Azzurro scuro: utilizzo
di Φ, Χ, Ψ, Ξ col valore rispettivo di ph, ch, ps, ks;
Azzurro chiaro: utilizzo
di Φ, Χ col valore di ph, ch. Mancano segni specifici
per ps e ks, per i quali si usano per lo più i nessi ΦΣ e ΧΣ.
Rosso: utilizzo di Φ, Χ, Ψ col valore di ph, ks, kh. Manca un segno per ps,
generalmente espresso con ΦΣ.
Logicamente i nuovi segni
furono aggiunti nei vari alfabeti dopo quelli già sistemati, ovvero dopo la
hýpsilon. Per quanto riguarda la csi (ξ, Ξ), in realtà non venne aggiunta una nuova lettera ma
si cambiò destinazione a una lettera fenicia inutilizzata. Tale situazione di
confusione perdurò fino alla fine del V secolo a.C. quando la capitale della
cultura greca, Atene, decise con un editto ufficiale (403 a.C.) di adottare
quello che noi chiamiamo alfabeto “azzurro scuro”, il quale sembrava più
funzionale degli altri. Da allora quell'alfabeto si impose ovunque e divenne il
modello della scrittura greca come noi la conosciamo.
Omega, l’ultima arrivata
L’ultima aggiunta
nell'alfabeto greco fu la lettera oméga (ω,Ω).
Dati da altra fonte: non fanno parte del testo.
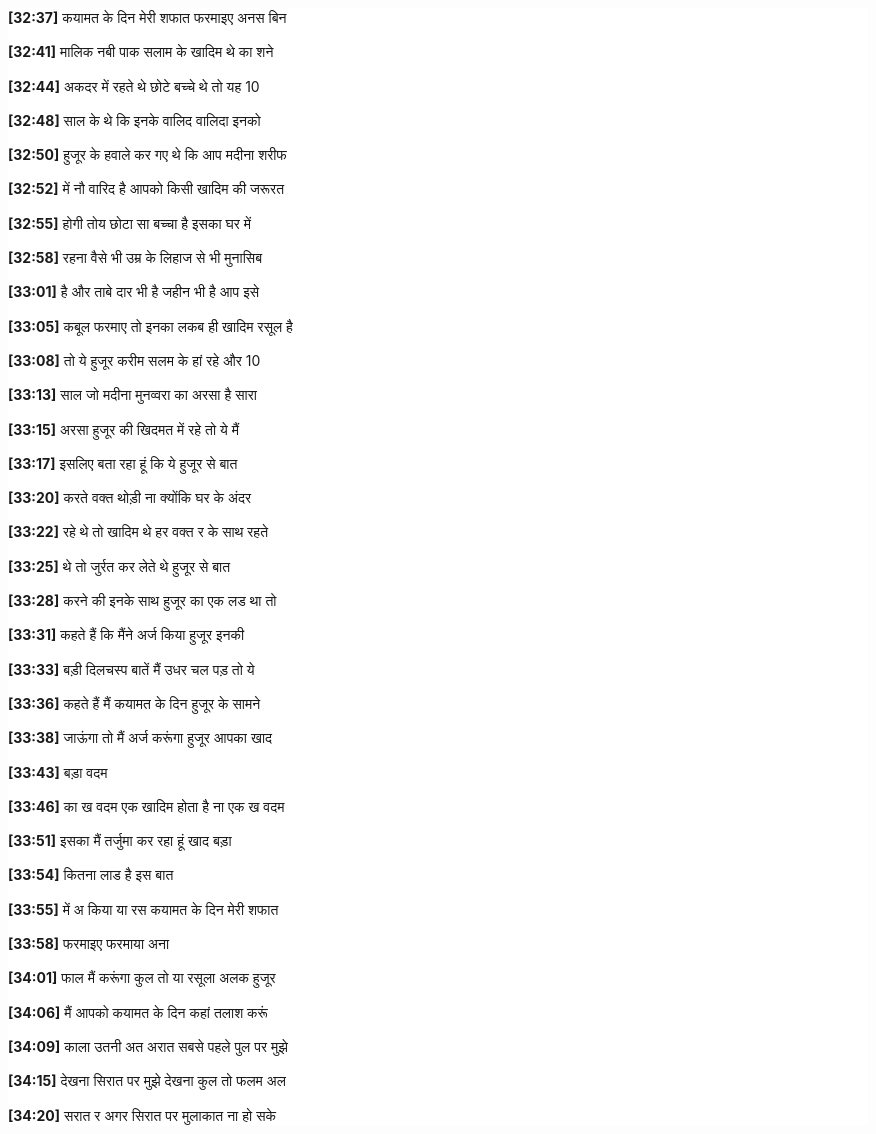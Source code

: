 **[32:37]** कयामत के दिन मेरी शफात फरमाइए अनस बिन

**[32:41]** मालिक नबी पाक सलाम के खादिम थे का शने

**[32:44]** अकदर में रहते थे छोटे बच्चे थे तो यह 10

**[32:48]** साल के थे कि इनके वालिद वालिदा इनको

**[32:50]** हुजूर के हवाले कर गए थे कि आप मदीना शरीफ

**[32:52]** में नौ वारिद है आपको किसी खादिम की जरूरत

**[32:55]** होगी तोय छोटा सा बच्चा है इसका घर में

**[32:58]** रहना वैसे भी उम्र के लिहाज से भी मुनासिब

**[33:01]** है और ताबे दार भी है जहीन भी है आप इसे

**[33:05]** कबूल फरमाए तो इनका लकब ही खादिम रसूल है

**[33:08]** तो ये हुजूर करीम सलम के हां रहे और 10

**[33:13]** साल जो मदीना मुनव्वरा का अरसा है सारा

**[33:15]** अरसा हुजूर की खिदमत में रहे तो ये मैं

**[33:17]** इसलिए बता रहा हूं कि ये हुजूर से बात

**[33:20]** करते वक्त थोड़ी ना क्योंकि घर के अंदर

**[33:22]** रहे थे तो खादिम थे हर वक्त र के साथ रहते

**[33:25]** थे तो जुर्रत कर लेते थे हुजूर से बात

**[33:28]** करने की इनके साथ हुजूर का एक लड था तो

**[33:31]** कहते हैं कि मैंने अर्ज किया हुजूर इनकी

**[33:33]** बड़ी दिलचस्प बातें मैं उधर चल पड़ तो ये

**[33:36]** कहते हैं मैं कयामत के दिन हुजूर के सामने

**[33:38]** जाऊंगा तो मैं अर्ज करूंगा हुजूर आपका खाद

**[33:43]** बड़ा वदम

**[33:46]** का ख वदम एक खादिम होता है ना एक ख वदम

**[33:51]** इसका मैं तर्जुमा कर रहा हूं खाद बड़ा

**[33:54]** कितना लाड है इस बात

**[33:55]** में अ किया या रस कयामत के दिन मेरी शफात

**[33:58]** फरमाइए फरमाया अना

**[34:01]** फाल मैं करूंगा कुल तो या रसूला अलक हुजूर

**[34:06]** मैं आपको कयामत के दिन कहां तलाश करूं

**[34:09]** काला उतनी अत अरात सबसे पहले पुल पर मुझे

**[34:15]** देखना सिरात पर मुझे देखना कुल तो फलम अल

**[34:20]** सरात र अगर सिरात पर मुलाकात ना हो सके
Alla base c’era l’esigenza di distinguere la o
chiusa (quella per es. dell’italiano colto, nel senso di istruito) dalla o
aperta (come nell'italiano colto, nel senso di raccolto); oltre a ciò il greco
voleva trascrivere anche la differenza di durata di quelle vocali, poiché, a
differenza dell’italiano, sentiva la differenza tra vocali lunghe e brevi.
Anche in questo caso i
risultati furono disparati nelle varie comunità greche. Molte città non
notarono affatto la differenza e usarono la ómicron (ο, Ο) per la o
breve chiusa, la o lunga chiusa e la o lunga aperta (la o breve aperta non
esiste).
Tuttavia il problema era
sentito da molti parlanti, cosicché si svilupparono, anche qui, varie
strategie. Spesso venne usata la ómicron (ο, Ο) per la o
chiusa (sia lunga che breve), mentre venne creato un nuovo segno, oméga
per la o lunga aperta. Il nuovo grafema venne ottenuto aprendo il cerchio della
ómicron e inserendo due appendici. (Ο → Ω). Non
mancarono però casi (Paro, Taso) in cui Ο fu usata per la o lunga aperta (quella che noi
conosciamo come oméga) e Ω per la
o chiusa, sia lunga che breve. Anche qui, bisognerà attendere la definizione
dell’alfabeto ateniese perché la grafia si stabilizzi in quella giunta fino a
noi.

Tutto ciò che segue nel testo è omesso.